While Trump has visions of enacting a more expansive private school choice policy, the executive order is narrower, given that it relies only on his executive authority and the federal government’s role in public education is traditionally limited.
The departments of Defense and Interior are two of the agencies that will have to develop plans for expanding choice under the order. Those agencies run some of the only school systems the federal government directly oversees—the Department of Defense Education Activity schools on military bases and the Bureau of Indian Education.
The order also directs the U.S. Department of Health and Human Services to author guidance explaining how states can use federal child care subsidy funds to support private and religious options.
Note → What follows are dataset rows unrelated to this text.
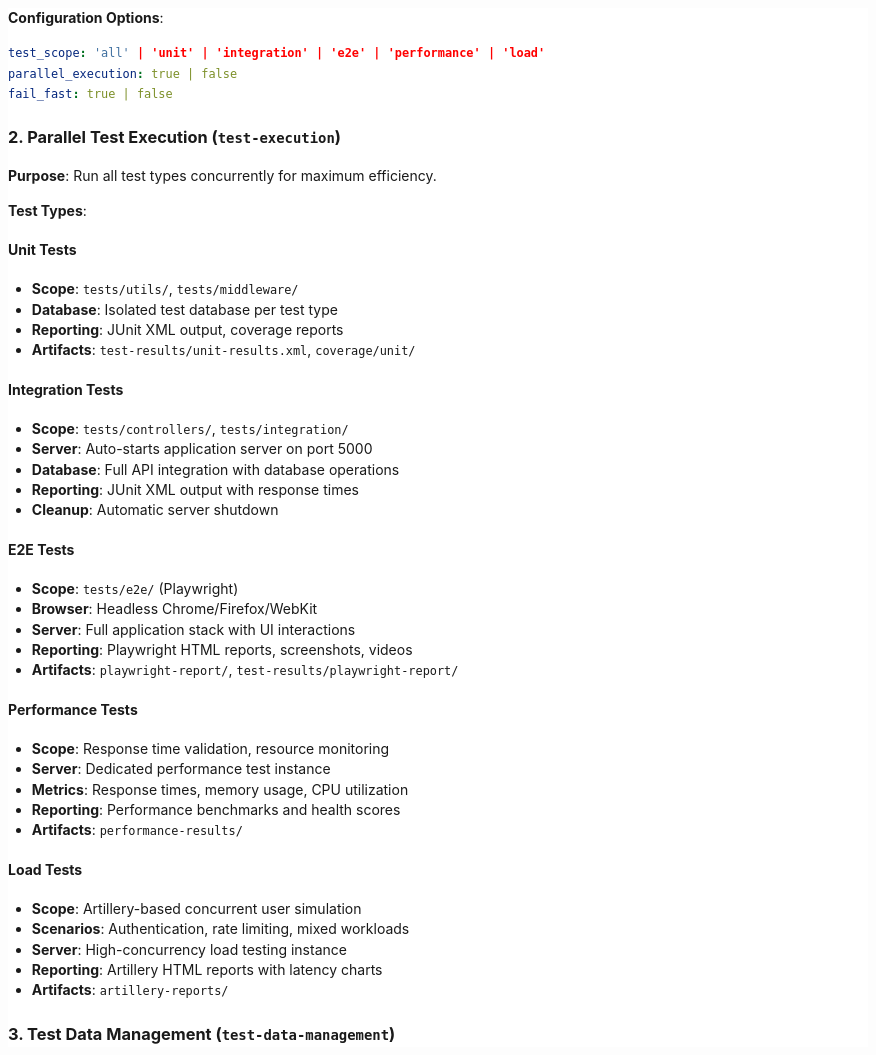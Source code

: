 **Configuration Options**:

```yaml
test_scope: 'all' | 'unit' | 'integration' | 'e2e' | 'performance' | 'load'
parallel_execution: true | false
fail_fast: true | false
```

### 2. Parallel Test Execution (`test-execution`)

**Purpose**: Run all test types concurrently for maximum efficiency.

**Test Types**:

#### Unit Tests

- **Scope**: `tests/utils/`, `tests/middleware/`
- **Database**: Isolated test database per test type
- **Reporting**: JUnit XML output, coverage reports
- **Artifacts**: `test-results/unit-results.xml`, `coverage/unit/`

#### Integration Tests

- **Scope**: `tests/controllers/`, `tests/integration/`
- **Server**: Auto-starts application server on port 5000
- **Database**: Full API integration with database operations
- **Reporting**: JUnit XML output with response times
- **Cleanup**: Automatic server shutdown

#### E2E Tests

- **Scope**: `tests/e2e/` (Playwright)
- **Browser**: Headless Chrome/Firefox/WebKit
- **Server**: Full application stack with UI interactions
- **Reporting**: Playwright HTML reports, screenshots, videos
- **Artifacts**: `playwright-report/`, `test-results/playwright-report/`

#### Performance Tests

- **Scope**: Response time validation, resource monitoring
- **Server**: Dedicated performance test instance
- **Metrics**: Response times, memory usage, CPU utilization
- **Reporting**: Performance benchmarks and health scores
- **Artifacts**: `performance-results/`

#### Load Tests

- **Scope**: Artillery-based concurrent user simulation
- **Scenarios**: Authentication, rate limiting, mixed workloads
- **Server**: High-concurrency load testing instance
- **Reporting**: Artillery HTML reports with latency charts
- **Artifacts**: `artillery-reports/`

### 3. Test Data Management (`test-data-management`)

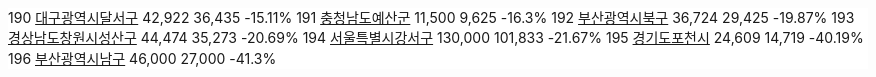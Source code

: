   <tr class="item">
    <td>190</td>
    <td><a href="/apt/대구광역시달서구">대구광역시달서구</a></td>
    <td>42,922</td>
    <td>36,435</td>
    <td>-15.11%</td>
  </tr>

  <tr class="item">
    <td>191</td>
    <td><a href="/apt/충청남도예산군">충청남도예산군</a></td>
    <td>11,500</td>
    <td>9,625</td>
    <td>-16.3%</td>
  </tr>

  <tr class="item">
    <td>192</td>
    <td><a href="/apt/부산광역시북구">부산광역시북구</a></td>
    <td>36,724</td>
    <td>29,425</td>
    <td>-19.87%</td>
  </tr>

  <tr class="item">
    <td>193</td>
    <td><a href="/apt/경상남도창원시성산구">경상남도창원시성산구</a></td>
    <td>44,474</td>
    <td>35,273</td>
    <td>-20.69%</td>
  </tr>

  <tr class="item">
    <td>194</td>
    <td><a href="/apt/서울특별시강서구">서울특별시강서구</a></td>
    <td>130,000</td>
    <td>101,833</td>
    <td>-21.67%</td>
  </tr>

  <tr class="item">
    <td>195</td>
    <td><a href="/apt/경기도포천시">경기도포천시</a></td>
    <td>24,609</td>
    <td>14,719</td>
    <td>-40.19%</td>
  </tr>

  <tr class="item">
    <td>196</td>
    <td><a href="/apt/부산광역시남구">부산광역시남구</a></td>
    <td>46,000</td>
    <td>27,000</td>
    <td>-41.3%</td>
  </tr>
The nation’s two largest teachers’ unions decried the proposal, arguing that voters have rejected ballot measures seeking to expand school choice.
As justification, Trump’s order cited Wednesday’s release of the 2024 National Assessment of Educational Progress, which showed that students’ reading scores have plunged even further from already historic lows and that math scores are stalled. “When our public education system fails such a large segment of society, it hinders our national competitiveness and devastates families and communities,” the order read.
Conditions have seemed ripe for Trump to push for private school choice, and legislative action is still a distinct possibility, with more Republicans coalescing around the idea.
The order also follows plans laid out in Project 2025, a 900-page policy agenda authored by the conservative think tank Heritage Foundation, which recommended making children who attend the Department of Defense and Bureau of Indian Education school systems eligible for education savings accounts of public funds their families could use for private school.
During the 2024 campaign, Trump tried to distance himself from the proposals laid out in the agenda, but he has selected several of its contributors for positions inside his administration. Trump has already embraced some of the agenda, too; earlier this month, the Department of Homeland Security overturned its longstanding sensitive locations policy, allowing immigration officials to make arrests on school property—following a Project 2025 recommendation.
As school choice picks up momentum at the federal level, more than a dozen states are considering proposals for investing public funds to establish or expand private school choice. This week alone, related bills in Mississippi, Nebraska, Tennessee, and Texas advanced through their respective legislatures.
Still, the national teachers’ unions called the measures unpopular, and suggested that Trump’s action went beyond his executive authority.
“This plan is a direct attack on all that parents and families hold dear; it’s a ham-fisted, recycled, and likely illegal scheme to diminish choice and deny classrooms resources to pay for tax cuts for billionaires,” American Federation of Teachers President Randi Weingarten said in a statement.
“Parents, educators, and voters know what students need—and vouchers are never the solution,” Becky Pringle, president of the National Education Association, said in a statement.